AL CORONAR LA ALTURA, el chófer ha cambiado la marcha. El automóvil se desliza a bastante velocidad cuesta abajo. El pavimento de la carretera está deteriorado, pero las curvas son amplias, de trazo generoso. Los neumáticos delanteros levantan bastante polvo y algunas partículas se filtran a través de las ventanillas, que a pesar del calor llevan cerradas.
—Usted, señor Alcalde, ¿tiene alguna información sobre las alteraciones de orden público acaecidas esta noche?
—Señor Gobernador, no sé más que los informes telegráficos que usted conoce mejor que yo, puesto que me han sido comunicados en su secretaría. En mi calidad de alcalde y conocedor del pueblo, quizás esté en condiciones ventajosas para interpretarlos. El guarda jurado era hechura del difunto. Había cometido numerosos abusos que yo me atrevería a calificar de delitos. Usted, señor Gobernador, está al corriente de la anormal situación en que este pueblo ha vivido, y hasta qué punto mi propia autoridad se ha visto mermada en todo momento. Por fortuna, en los sucesos de esta noche no se han producido muertes ni lesiones.
—Conviene que recoja usted una información de primera mano; después del entierro, me la transmite.

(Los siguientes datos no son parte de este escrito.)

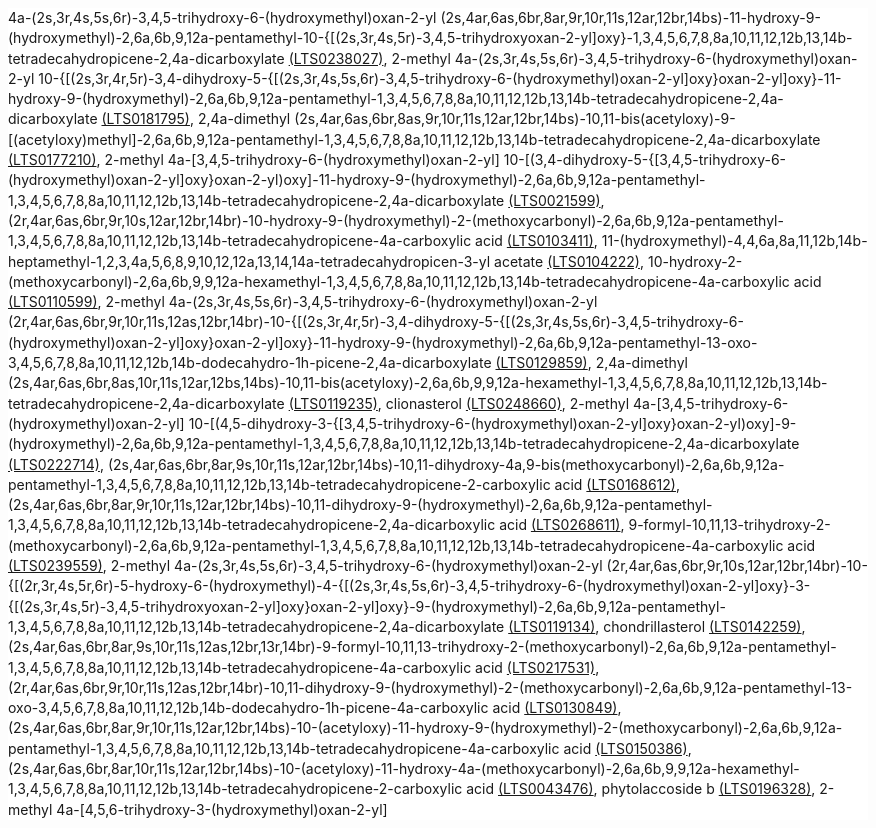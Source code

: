 4a-(2s,3r,4s,5s,6r)-3,4,5-trihydroxy-6-(hydroxymethyl)oxan-2-yl (2s,4ar,6as,6br,8ar,9r,10r,11s,12ar,12br,14bs)-11-hydroxy-9-(hydroxymethyl)-2,6a,6b,9,12a-pentamethyl-10-{[(2s,3r,4s,5r)-3,4,5-trihydroxyoxan-2-yl]oxy}-1,3,4,5,6,7,8,8a,10,11,12,12b,13,14b-tetradecahydropicene-2,4a-dicarboxylate [(LTS0238027)](https://lotus.naturalproducts.net/compound/lotus_id/LTS0238027), 2-methyl 4a-(2s,3r,4s,5s,6r)-3,4,5-trihydroxy-6-(hydroxymethyl)oxan-2-yl 10-{[(2s,3r,4r,5r)-3,4-dihydroxy-5-{[(2s,3r,4s,5s,6r)-3,4,5-trihydroxy-6-(hydroxymethyl)oxan-2-yl]oxy}oxan-2-yl]oxy}-11-hydroxy-9-(hydroxymethyl)-2,6a,6b,9,12a-pentamethyl-1,3,4,5,6,7,8,8a,10,11,12,12b,13,14b-tetradecahydropicene-2,4a-dicarboxylate [(LTS0181795)](https://lotus.naturalproducts.net/compound/lotus_id/LTS0181795), 2,4a-dimethyl (2s,4ar,6as,6br,8as,9r,10r,11s,12ar,12br,14bs)-10,11-bis(acetyloxy)-9-[(acetyloxy)methyl]-2,6a,6b,9,12a-pentamethyl-1,3,4,5,6,7,8,8a,10,11,12,12b,13,14b-tetradecahydropicene-2,4a-dicarboxylate [(LTS0177210)](https://lotus.naturalproducts.net/compound/lotus_id/LTS0177210), 2-methyl 4a-[3,4,5-trihydroxy-6-(hydroxymethyl)oxan-2-yl] 10-[(3,4-dihydroxy-5-{[3,4,5-trihydroxy-6-(hydroxymethyl)oxan-2-yl]oxy}oxan-2-yl)oxy]-11-hydroxy-9-(hydroxymethyl)-2,6a,6b,9,12a-pentamethyl-1,3,4,5,6,7,8,8a,10,11,12,12b,13,14b-tetradecahydropicene-2,4a-dicarboxylate [(LTS0021599)](https://lotus.naturalproducts.net/compound/lotus_id/LTS0021599), (2r,4ar,6as,6br,9r,10s,12ar,12br,14br)-10-hydroxy-9-(hydroxymethyl)-2-(methoxycarbonyl)-2,6a,6b,9,12a-pentamethyl-1,3,4,5,6,7,8,8a,10,11,12,12b,13,14b-tetradecahydropicene-4a-carboxylic acid [(LTS0103411)](https://lotus.naturalproducts.net/compound/lotus_id/LTS0103411), 11-(hydroxymethyl)-4,4,6a,8a,11,12b,14b-heptamethyl-1,2,3,4a,5,6,8,9,10,12,12a,13,14,14a-tetradecahydropicen-3-yl acetate [(LTS0104222)](https://lotus.naturalproducts.net/compound/lotus_id/LTS0104222), 10-hydroxy-2-(methoxycarbonyl)-2,6a,6b,9,9,12a-hexamethyl-1,3,4,5,6,7,8,8a,10,11,12,12b,13,14b-tetradecahydropicene-4a-carboxylic acid [(LTS0110599)](https://lotus.naturalproducts.net/compound/lotus_id/LTS0110599), 2-methyl 4a-(2s,3r,4s,5s,6r)-3,4,5-trihydroxy-6-(hydroxymethyl)oxan-2-yl (2r,4ar,6as,6br,9r,10r,11s,12as,12br,14br)-10-{[(2s,3r,4r,5r)-3,4-dihydroxy-5-{[(2s,3r,4s,5s,6r)-3,4,5-trihydroxy-6-(hydroxymethyl)oxan-2-yl]oxy}oxan-2-yl]oxy}-11-hydroxy-9-(hydroxymethyl)-2,6a,6b,9,12a-pentamethyl-13-oxo-3,4,5,6,7,8,8a,10,11,12,12b,14b-dodecahydro-1h-picene-2,4a-dicarboxylate [(LTS0129859)](https://lotus.naturalproducts.net/compound/lotus_id/LTS0129859), 2,4a-dimethyl (2s,4ar,6as,6br,8as,10r,11s,12ar,12bs,14bs)-10,11-bis(acetyloxy)-2,6a,6b,9,9,12a-hexamethyl-1,3,4,5,6,7,8,8a,10,11,12,12b,13,14b-tetradecahydropicene-2,4a-dicarboxylate [(LTS0119235)](https://lotus.naturalproducts.net/compound/lotus_id/LTS0119235), clionasterol [(LTS0248660)](https://lotus.naturalproducts.net/compound/lotus_id/LTS0248660), 2-methyl 4a-[3,4,5-trihydroxy-6-(hydroxymethyl)oxan-2-yl] 10-[(4,5-dihydroxy-3-{[3,4,5-trihydroxy-6-(hydroxymethyl)oxan-2-yl]oxy}oxan-2-yl)oxy]-9-(hydroxymethyl)-2,6a,6b,9,12a-pentamethyl-1,3,4,5,6,7,8,8a,10,11,12,12b,13,14b-tetradecahydropicene-2,4a-dicarboxylate [(LTS0222714)](https://lotus.naturalproducts.net/compound/lotus_id/LTS0222714), (2s,4ar,6as,6br,8ar,9s,10r,11s,12ar,12br,14bs)-10,11-dihydroxy-4a,9-bis(methoxycarbonyl)-2,6a,6b,9,12a-pentamethyl-1,3,4,5,6,7,8,8a,10,11,12,12b,13,14b-tetradecahydropicene-2-carboxylic acid [(LTS0168612)](https://lotus.naturalproducts.net/compound/lotus_id/LTS0168612), (2s,4ar,6as,6br,8ar,9r,10r,11s,12ar,12br,14bs)-10,11-dihydroxy-9-(hydroxymethyl)-2,6a,6b,9,12a-pentamethyl-1,3,4,5,6,7,8,8a,10,11,12,12b,13,14b-tetradecahydropicene-2,4a-dicarboxylic acid [(LTS0268611)](https://lotus.naturalproducts.net/compound/lotus_id/LTS0268611), 9-formyl-10,11,13-trihydroxy-2-(methoxycarbonyl)-2,6a,6b,9,12a-pentamethyl-1,3,4,5,6,7,8,8a,10,11,12,12b,13,14b-tetradecahydropicene-4a-carboxylic acid [(LTS0239559)](https://lotus.naturalproducts.net/compound/lotus_id/LTS0239559), 2-methyl 4a-(2s,3r,4s,5s,6r)-3,4,5-trihydroxy-6-(hydroxymethyl)oxan-2-yl (2r,4ar,6as,6br,9r,10s,12ar,12br,14br)-10-{[(2r,3r,4s,5r,6r)-5-hydroxy-6-(hydroxymethyl)-4-{[(2s,3r,4s,5s,6r)-3,4,5-trihydroxy-6-(hydroxymethyl)oxan-2-yl]oxy}-3-{[(2s,3r,4s,5r)-3,4,5-trihydroxyoxan-2-yl]oxy}oxan-2-yl]oxy}-9-(hydroxymethyl)-2,6a,6b,9,12a-pentamethyl-1,3,4,5,6,7,8,8a,10,11,12,12b,13,14b-tetradecahydropicene-2,4a-dicarboxylate [(LTS0119134)](https://lotus.naturalproducts.net/compound/lotus_id/LTS0119134), chondrillasterol [(LTS0142259)](https://lotus.naturalproducts.net/compound/lotus_id/LTS0142259), (2s,4ar,6as,6br,8ar,9s,10r,11s,12as,12br,13r,14br)-9-formyl-10,11,13-trihydroxy-2-(methoxycarbonyl)-2,6a,6b,9,12a-pentamethyl-1,3,4,5,6,7,8,8a,10,11,12,12b,13,14b-tetradecahydropicene-4a-carboxylic acid [(LTS0217531)](https://lotus.naturalproducts.net/compound/lotus_id/LTS0217531), (2r,4ar,6as,6br,9r,10r,11s,12as,12br,14br)-10,11-dihydroxy-9-(hydroxymethyl)-2-(methoxycarbonyl)-2,6a,6b,9,12a-pentamethyl-13-oxo-3,4,5,6,7,8,8a,10,11,12,12b,14b-dodecahydro-1h-picene-4a-carboxylic acid [(LTS0130849)](https://lotus.naturalproducts.net/compound/lotus_id/LTS0130849), (2s,4ar,6as,6br,8ar,9r,10r,11s,12ar,12br,14bs)-10-(acetyloxy)-11-hydroxy-9-(hydroxymethyl)-2-(methoxycarbonyl)-2,6a,6b,9,12a-pentamethyl-1,3,4,5,6,7,8,8a,10,11,12,12b,13,14b-tetradecahydropicene-4a-carboxylic acid [(LTS0150386)](https://lotus.naturalproducts.net/compound/lotus_id/LTS0150386), (2s,4ar,6as,6br,8ar,10r,11s,12ar,12br,14bs)-10-(acetyloxy)-11-hydroxy-4a-(methoxycarbonyl)-2,6a,6b,9,9,12a-hexamethyl-1,3,4,5,6,7,8,8a,10,11,12,12b,13,14b-tetradecahydropicene-2-carboxylic acid [(LTS0043476)](https://lotus.naturalproducts.net/compound/lotus_id/LTS0043476), phytolaccoside b [(LTS0196328)](https://lotus.naturalproducts.net/compound/lotus_id/LTS0196328), 2-methyl 4a-[4,5,6-trihydroxy-3-(hydroxymethyl)oxan-2-yl]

—Si el señor Gobernador me autoriza a expresar mi opinión como alcalde, creo que lo más oportuno es que en nuestro pueblo se establezca un puesto de la Guardia Civil, que garantizando el cumplimiento de la ley, sea capaz de aplicar la mano dura cuando sea preciso para mantener el orden y la estabilidad social.
—Ya se trató de eso en otra oportunidad…
—Permítame que le recuerde que el difunto se opuso siempre. Afirmaba que bastaba con un simple guarda jurado. Su opinión era que el principio de autoridad se sostiene gracias al prestigio de quien lo ejerce, que las personas importantes del pueblo con su ejemplo y rectitud se bastaban… Yo no sé si se trataría de ironías, pero si hablaba en serio acabamos de comprobar hasta qué punto se equivocaba.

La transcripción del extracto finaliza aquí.